What do you want from a Global Overview?

One of the really cool features we’re planning for SQL Response 2 is the Global Overview. This is a kind of ‘front page’ that is designed to draw your attention to any significant issues across your entire enterprise. The global overview is the top level of a hierarchy of ‘overview’ pages that include:

  • A Physical Server overview page, that will provide current data about a selected machine, for example disk space usage and processor metrics. It will also list which instances are on that machine and various other useful data.
  • A SQL Server overview page for each monitored instance, that will list current metrics and alerts for that instance. This page will aggregate lots of useful data about a specific instance.

Above both of these, however, lives the Global Overview. Its purpose is simple – to list those SQL Servers and machines with a problem, that require further investigation. Using graphics and colour coding, we want the Global Overview to give you a high-level view across your entire enterprise. From here, with a single click, you can drill down to a SQL Server overview or various other views to see more detailed information.

Our questions

The question we’re discussing at the moment is how best to present this global overview information to you.

  • Do you prefer a list of SQL Server instances only, or do you want to see them in the context of their physical server?
  • Or would you want to toggle between a list of SQL Server instances only and a list showing physical servers and instances (ie SQL Servers grouped by their host machine).
  • What are the key metrics to see at the Global Overview level for a SQL Server/physical server? (These are the sparkline graphs in our example designs)

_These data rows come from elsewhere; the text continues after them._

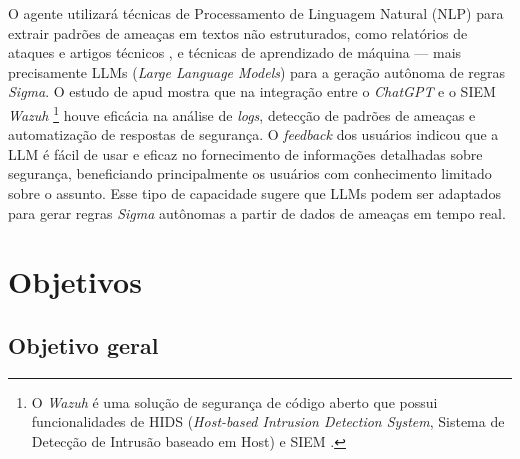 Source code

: O agente utilizará técnicas de Processamento de Linguagem Natural (NLP) para extrair padrões de ameaças em textos não estruturados, como relatórios de ataques e artigos técnicos \cite{Shah2022}, e técnicas de aprendizado de máquina --- mais precisamente LLMs (\textit{Large Language Models}) para a geração autônoma de regras \textit{Sigma}.
O estudo de  apud  mostra que na integração entre o \textit{ChatGPT} e o SIEM \textit{Wazuh}
\footnote{O \textit{Wazuh} é uma solução de segurança de código aberto que possui funcionalidades de HIDS (\textit{Host-based Intrusion Detection System}, Sistema de Detecção de Intrusão baseado em Host) e SIEM \cite{Wazuh_Official}.} 
houve eficácia na análise de \textit{logs}, detecção de padrões de ameaças e automatização de respostas de segurança. 
O \textit{feedback} dos usuários indicou que a LLM é fácil de usar e eficaz no fornecimento de informações detalhadas sobre segurança, beneficiando principalmente os usuários com conhecimento limitado sobre o assunto. 
Esse tipo de capacidade sugere que LLMs podem ser adaptados para gerar regras \textit{Sigma} autônomas a partir de dados de ameaças em tempo real. 



\section{Objetivos}\label{sec:objetivos}

\subsection{Objetivo geral}\label{subsec:objetivoGeral}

We’ve sketched out a couple of alternative ideas for how this Global Overview might look.

Our designs

This design (click to enlarge) shows a flat list of SQL Server instances. Each SQL Server also shows its host machine, which has its own status based on any problems specific to the physical server:

Global Overview: flat list of SQL Server instances

Global Overview: flat list of SQL Server instances

This design shows SQL Servers organised by their host machine. The status of the SQL Server may be different from that of the physical server, depending on what type of issues SQL Response has found:

Global Overview: list of SQL Servers grouped by machine

Global Overview: list of SQL Servers grouped by machine

In both designs, clicking pretty much anywhere will take you to a relevant page with more detailed information. For example, clicking on an instance name will take you to the SQL Server Overview for that instance, and clicking on the list of alerts will take you to a dedicated alerts page.

Your ideas

Please let us know whether our ideas for a Global Overview meet your expectations. If neither of these are quite what you want, then why not tell us what you’re looking for or send us your own design?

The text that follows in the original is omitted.